Of course. Like one of those toy clowns repeatedly popping up with an idiotic grin on its face no matter how hard you try to punch it down, gridlock returns. And this is gridlock not merely for its own sake, but to preserve a corrupt status quo.
The main sticking point between the House and Senate is political-action-committee contributions. The Senate wants to outlaw them. House members would set a limit of $10,000 per PAC per candidate, and won't accept a penny less.
They're all for reform, in other words, as long as it doesn't stop the money from rolling in.
But we're sure they'll be able to explain this nicely to voters in the fall.
Voters? What do they know about the intricacies of campaign financing anyway?

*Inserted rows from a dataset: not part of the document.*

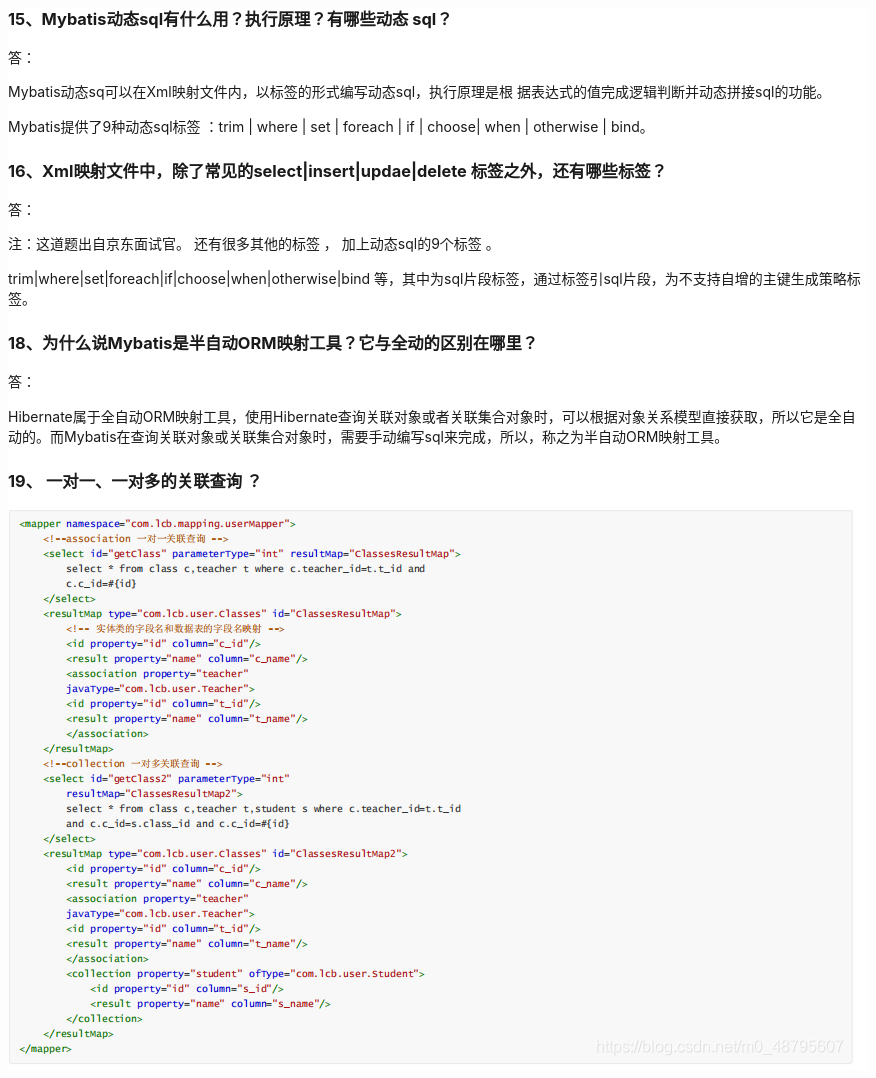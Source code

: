 ### 15、Mybatis动态sql有什么用？执行原理？有哪些动态 sql？

答：

Mybatis动态sq可以在Xml映射文件内，以标签的形式编写动态sql，执行原理是根 据表达式的值完成逻辑判断并动态拼接sql的功能。

Mybatis提供了9种动态sql标签 ：trim | where | set | foreach | if | choose| when | otherwise | bind。

### 16、Xml映射文件中，除了常见的select|insert|updae|delete 标签之外，还有哪些标签？

答：

注：这道题出自京东面试官。 还有很多其他的标签 ， 加上动态sql的9个标签 。

trim|where|set|foreach|if|choose|when|otherwise|bind 等，其中为sql片段标签，通过标签引sql片段，为不支持自增的主键生成策略标签。

### 18、为什么说Mybatis是半自动ORM映射工具？它与全动的区别在哪里？

答：

Hibernate属于全自动ORM映射工具，使用Hibernate查询关联对象或者关联集合对象时，可以根据对象关系模型直接获取，所以它是全自动的。而Mybatis在查询关联对象或关联集合对象时，需要手动编写sql来完成，所以，称之为半自动ORM映射工具。

### 19、 一对一、一对多的关联查询 ？

 ![img](mybatis面试题/20210506161525440.png)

What do they care about "soft money," "bundling" and special-interest groups that pour big amounts into federal candidates' campaigns to ensure "access" to lawmakers?
Maybe voters don't understand that Congress' Golden Rule is whoever has the gold makes the rules, and never mind whether PACs and special interests rule the agenda.
Maybe voters have forgotten that just two years ago, most congressional candidates ran on a platform of "change" in Washington, with many prominently stressing their commitment to campaign-finance reform.
Perhaps they won't recall President Clinton's pledge to elevate campaign-finance reform to the top of his action list. They may not notice that, albeit while when he's preoccupied with other matters, he isn't pressing for an end to the congressional deadlock now.
Then again, a big part of Congress' problem is that Clinton is sure to sign the legislation if it is passed.
A couple years ago, grandstanding Democrats approved a campaign-finance reform bill not so different from what's now on the table. They could afford to take high-minded action then because it was a given that President Bush would veto the measure, which he did.
They can't get by with that cynical ploy today. With Clinton in the White House, Congress members would have to live with the consequences, including voluntary campaign-spending limits in both the House and Senate packages.
So instead they may declare irreconcilable differences, return to money-chasing business as usual - and hope the public won't notice.